Surface active agents (surfactants)

Surfactants are commonly used in the TSD along with the carrier as it provides multiple benefits. In general, the drug should reside in a supersaturated state to reach the optimum rate of dissolution. The addition of surfactants as a ternary agent results in the formation of complex micelles and promotes supersaturation of the drug [39]. Additionally, it provides improved stability and prevents the precipitation of the drug [40]. In TSD, the surfactant along with the carrier act by reducing the surface tension at the interface thereby alters the nature of the drug and enhances dissolution [41]. The Surfactant acts as a wetting agent [42], plasticizer [43], crystallization inhibitor [44], and stabilizer [45] with respect to dissolution properties [46]. Critical micellar concentration (CMC) and hydrophilic-lipophilic balance (HLB) play a key role in the dissolution of the drug [47]. When the concentration of the surfactant is greater than CMC, it aids in the improved dissolution by forming micelles/inhibiting precipitation and while lesser than CMC acts by reducing the interfacial tension [48-50]. Based on the polarity, surfactants are classified into.

The surfactants recently used in combination with carriers in TSD are poloxamer (Pluronic), SLS, and D-α-TPGS/Vitamin E TPGS. It is reported that the combination of poloxamer 188 and Polyvinyl Pyrrolidone (PVP) K30 showed a beneficial impact on solubility, stability, in vitro dissolution, and bioavailability of Febuxostat [51]. The addition of surfactants could be either intra-granular or extra-granular.
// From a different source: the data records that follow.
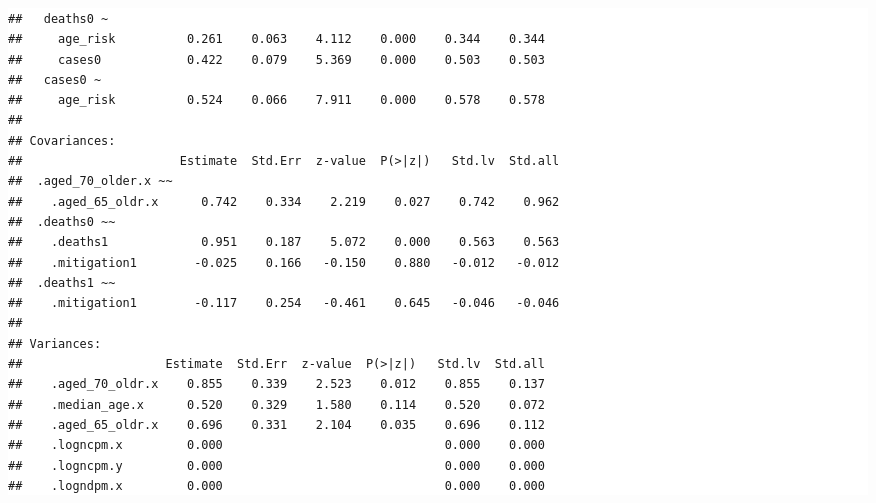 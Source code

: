     ##   deaths0 ~                                                             
    ##     age_risk          0.261    0.063    4.112    0.000    0.344    0.344
    ##     cases0            0.422    0.079    5.369    0.000    0.503    0.503
    ##   cases0 ~                                                              
    ##     age_risk          0.524    0.066    7.911    0.000    0.578    0.578
    ## 
    ## Covariances:
    ##                      Estimate  Std.Err  z-value  P(>|z|)   Std.lv  Std.all
    ##  .aged_70_older.x ~~                                                      
    ##    .aged_65_oldr.x      0.742    0.334    2.219    0.027    0.742    0.962
    ##  .deaths0 ~~                                                              
    ##    .deaths1             0.951    0.187    5.072    0.000    0.563    0.563
    ##    .mitigation1        -0.025    0.166   -0.150    0.880   -0.012   -0.012
    ##  .deaths1 ~~                                                              
    ##    .mitigation1        -0.117    0.254   -0.461    0.645   -0.046   -0.046
    ## 
    ## Variances:
    ##                    Estimate  Std.Err  z-value  P(>|z|)   Std.lv  Std.all
    ##    .aged_70_oldr.x    0.855    0.339    2.523    0.012    0.855    0.137
    ##    .median_age.x      0.520    0.329    1.580    0.114    0.520    0.072
    ##    .aged_65_oldr.x    0.696    0.331    2.104    0.035    0.696    0.112
    ##    .logncpm.x         0.000                               0.000    0.000
    ##    .logncpm.y         0.000                               0.000    0.000
    ##    .logndpm.x         0.000                               0.000    0.000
When mixed intra-granularly with the API and polymer the surfactants have a beneficial effect on the rate of drug release rather than extra-granularly applied [52]. A study documented the effect of surfactant added internally and externally to indomethacin and PVP. Internally incorporated SLS had a dramatic effect on the release of indomethacin as compared with externally added SLS [49]. Past studies on the Surfactant-carrier combination used in TSD are enlisted in table 1.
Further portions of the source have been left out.